Пухлую еврейку интервьюировали первой. Услышав размер оплаты, она ушла. Лифтершу-новобрачную и меня взяли вместе, и мы на все согласились — зарплата тринадцать долларов в неделю, «плюс один доллар в неделю бонуса» (у бонуса, как выяснилось позже, было много условий. Я так и не получила ни цента). Работа начиналась в 7:45, полчаса на обед, заканчивалась в 5. Новобрачная спросила, опасна ли работа. «Это зависит от вас. Подниматься по лестнице тоже опасно, если не смотреть под ноги. Э?» Мы хотели начать прямо сейчас — у меня под мышкой был фартук, — но завтра будет самое время. Я стала умолять начать в тот же день. Бесполезно.

Мы с новобрачной ушли с пропусками, чтобы пройти на следующее утро. Это был последний раз, когда я видела новобрачную — или кого-либо из той группы, кроме одной маленькой замерзшей девчонки без шляпки. Она проработала три дня и каждый раз, проходя мимо, дергала меня за фартук и ухмылялась.

Фабрика находилась далеко на Ист-Сайде. Это означало вставать в темноте и ехать на трех линиях метро — Вест-Сайд, Шаттл, Ист-Сайд, что утром можно было вынести без проблем, но после восьми с четвертью часов работы на ножном прессе ехать домой в час пик с 5 до 6 — в этой толпе, которая толкалась, пихалась и давила — было трудно с христианским смирением. Если не считать того, что это на самом деле смешно. Какое представление о человеческой природе должно быть у охранника метро в часы с 5 до 6?

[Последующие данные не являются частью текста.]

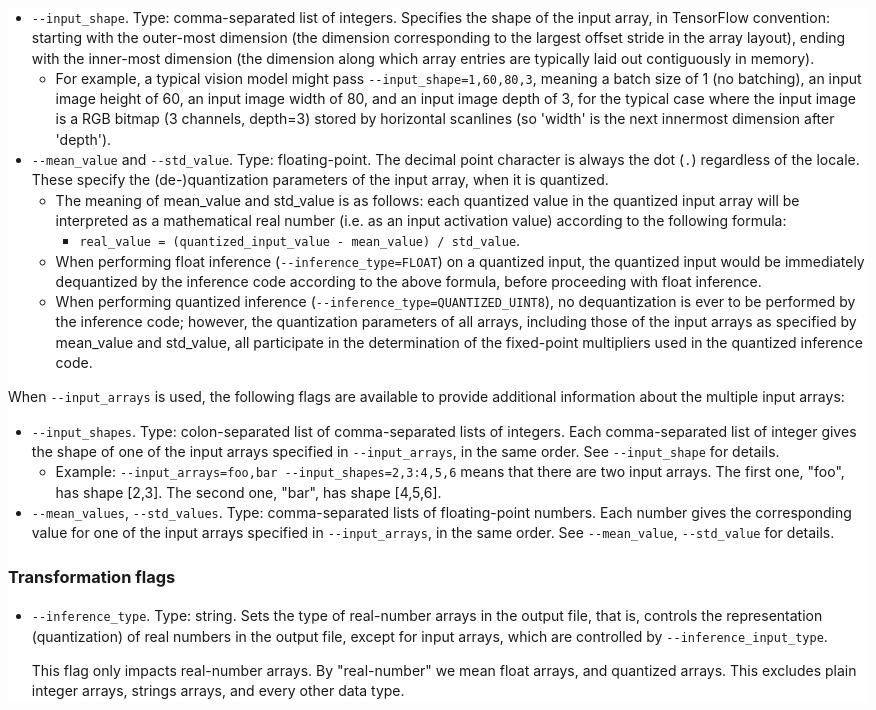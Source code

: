 *   `--input_shape`. Type: comma-separated list of integers. Specifies the shape
    of the input array, in TensorFlow convention: starting with the outer-most
    dimension (the dimension corresponding to the largest offset stride in the
    array layout), ending with the inner-most dimension (the dimension along
    which array entries are typically laid out contiguously in memory).
    *   For example, a typical vision model might pass
        `--input_shape=1,60,80,3`, meaning a batch size of 1 (no batching), an
        input image height of 60, an input image width of 80, and an input image
        depth of 3, for the typical case where the input image is a RGB bitmap
        (3 channels, depth=3) stored by horizontal scanlines (so 'width' is the
        next innermost dimension after 'depth').
*   `--mean_value` and `--std_value`. Type: floating-point. The decimal point
    character is always the dot (`.`) regardless of the locale. These specify
    the (de-)quantization parameters of the input array, when it is quantized.
    *   The meaning of mean_value and std_value is as follows: each quantized
        value in the quantized input array will be interpreted as a mathematical
        real number (i.e. as an input activation value) according to the
        following formula:
        *   `real_value = (quantized_input_value - mean_value) / std_value`.
    *   When performing float inference (`--inference_type=FLOAT`) on a
        quantized input, the quantized input would be immediately dequantized by
        the inference code according to the above formula, before proceeding
        with float inference.
    *   When performing quantized inference
        (`--inference_type=QUANTIZED_UINT8`), no dequantization is ever to be
        performed by the inference code; however, the quantization parameters of
        all arrays, including those of the input arrays as specified by
        mean_value and std_value, all participate in the determination of the
        fixed-point multipliers used in the quantized inference code.

When `--input_arrays` is used, the following flags are available to provide
additional information about the multiple input arrays:

*   `--input_shapes`. Type: colon-separated list of comma-separated lists of
    integers. Each comma-separated list of integer gives the shape of one of the
    input arrays specified in `--input_arrays`, in the same order. See
    `--input_shape` for details.
    *   Example: `--input_arrays=foo,bar --input_shapes=2,3:4,5,6` means that
        there are two input arrays. The first one, "foo", has shape [2,3]. The
        second one, "bar", has shape [4,5,6].
*   `--mean_values`, `--std_values`. Type: comma-separated lists of
    floating-point numbers. Each number gives the corresponding value for one of
    the input arrays specified in `--input_arrays`, in the same order. See
    `--mean_value`, `--std_value` for details.

### Transformation flags

*   `--inference_type`. Type: string. Sets the type of real-number arrays in the
    output file, that is, controls the representation (quantization) of real
    numbers in the output file, except for input arrays, which are controlled by
    `--inference_input_type`.

    This flag only impacts real-number arrays. By "real-number" we mean float
    arrays, and quantized arrays. This excludes plain integer arrays, strings
    arrays, and every other data type.
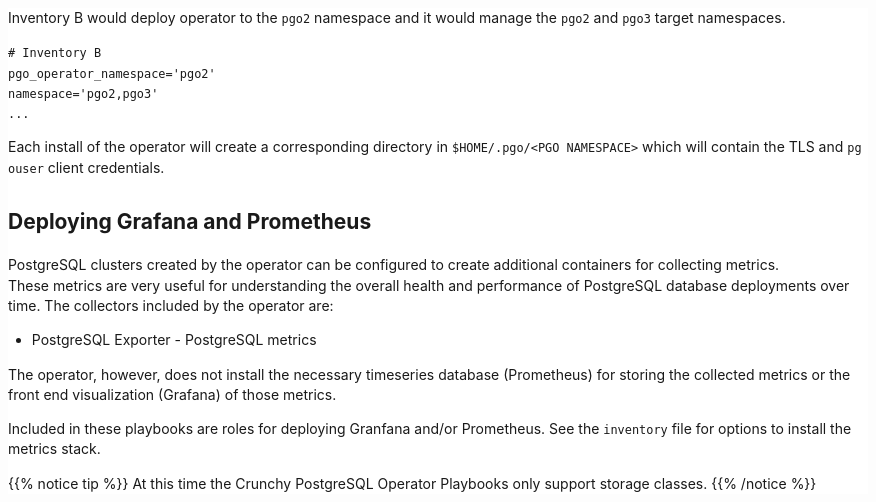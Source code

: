 Inventory B would deploy operator to the `pgo2` namespace and it would manage the `pgo2` and `pgo3` target namespaces.
```init
# Inventory B
pgo_operator_namespace='pgo2'
namespace='pgo2,pgo3'
...
```

Each install of the operator will create a corresponding directory in `$HOME/.pgo/<PGO NAMESPACE>` which will contain
the TLS and `pgouser` client credentials.

## Deploying Grafana and Prometheus

PostgreSQL clusters created by the operator can be configured to create additional containers for collecting metrics.  
These metrics are very useful for understanding the overall health and performance of PostgreSQL database deployments
over time.  The collectors included by the operator are:

* PostgreSQL Exporter - PostgreSQL metrics

The operator, however, does not install the necessary timeseries database (Prometheus) for storing the collected
metrics or the front end visualization (Grafana) of those metrics.

Included in these playbooks are roles for deploying Granfana and/or Prometheus.  See the `inventory` file
for options to install the metrics stack.

{{% notice tip %}}
At this time the Crunchy PostgreSQL Operator Playbooks only support storage classes.
{{% /notice %}}
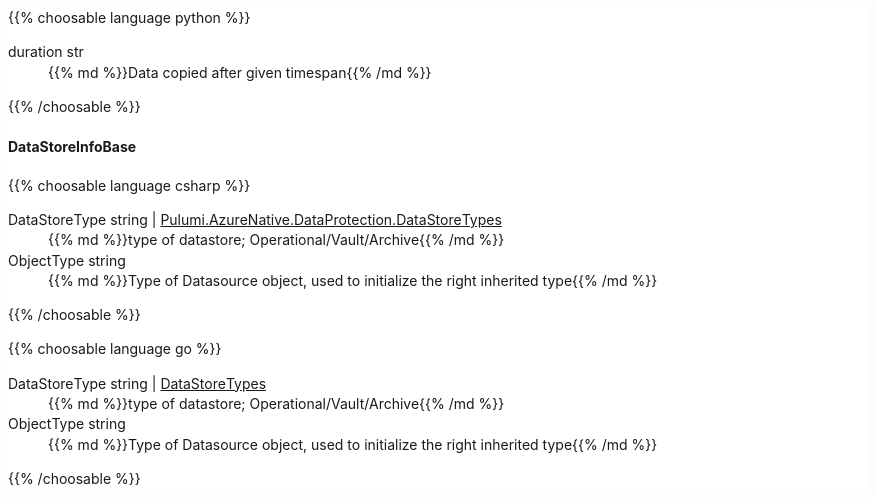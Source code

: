 {{% choosable language python %}}
<dl class="resources-properties"><dt class="property-optional"
            title="Optional">
        <span id="duration_python">
<a href="#duration_python" style="color: inherit; text-decoration: inherit;">duration</a>
</span>
        <span class="property-indicator"></span>
        <span class="property-type">str</span>
    </dt>
    <dd>{{% md %}}Data copied after given timespan{{% /md %}}</dd></dl>
{{% /choosable %}}

<h4 id="datastoreinfobase">Data<wbr>Store<wbr>Info<wbr>Base</h4>

{{% choosable language csharp %}}
<dl class="resources-properties"><dt class="property-required"
            title="Required">
        <span id="datastoretype_csharp">
<a href="#datastoretype_csharp" style="color: inherit; text-decoration: inherit;">Data<wbr>Store<wbr>Type</a>
</span>
        <span class="property-indicator"></span>
        <span class="property-type">string | <a href="#datastoretypes">Pulumi.<wbr>Azure<wbr>Native.<wbr>Data<wbr>Protection.<wbr>Data<wbr>Store<wbr>Types</a></span>
    </dt>
    <dd>{{% md %}}type of datastore; Operational/Vault/Archive{{% /md %}}</dd><dt class="property-required"
            title="Required">
        <span id="objecttype_csharp">
<a href="#objecttype_csharp" style="color: inherit; text-decoration: inherit;">Object<wbr>Type</a>
</span>
        <span class="property-indicator"></span>
        <span class="property-type">string</span>
    </dt>
    <dd>{{% md %}}Type of Datasource object, used to initialize the right inherited type{{% /md %}}</dd></dl>
{{% /choosable %}}

{{% choosable language go %}}
<dl class="resources-properties"><dt class="property-required"
            title="Required">
        <span id="datastoretype_go">
<a href="#datastoretype_go" style="color: inherit; text-decoration: inherit;">Data<wbr>Store<wbr>Type</a>
</span>
        <span class="property-indicator"></span>
        <span class="property-type">string | <a href="#datastoretypes">Data<wbr>Store<wbr>Types</a></span>
    </dt>
    <dd>{{% md %}}type of datastore; Operational/Vault/Archive{{% /md %}}</dd><dt class="property-required"
            title="Required">
        <span id="objecttype_go">
<a href="#objecttype_go" style="color: inherit; text-decoration: inherit;">Object<wbr>Type</a>
</span>
        <span class="property-indicator"></span>
        <span class="property-type">string</span>
    </dt>
    <dd>{{% md %}}Type of Datasource object, used to initialize the right inherited type{{% /md %}}</dd></dl>
{{% /choosable %}}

В полдень я обычно с тревогой открывала свой обед, ожидая увидеть лишь тестообразную массу из помятого ржаного хлеба и джема. Несколько раз в метро яблоко впивалось мне в ребра так, что казалось, либо яблоко, либо ребра должны сдаться. Но к полудню мой голод был таким, что любое съедобное состояние казалось нектаром и амброзией.

Я думаю, что даже закаленная фабричная работница может вспомнить свой первый день на латунном заводе. Три лестничных пролета вверх, через часть мужской фабрики, по узкому мостику в заднее здание, через две маленькие качающиеся двери — и вот вы допущены в то святилище, где, по словам человека, который вас нанял, вас ждет постоянная работа и продвижение к розовому будущему.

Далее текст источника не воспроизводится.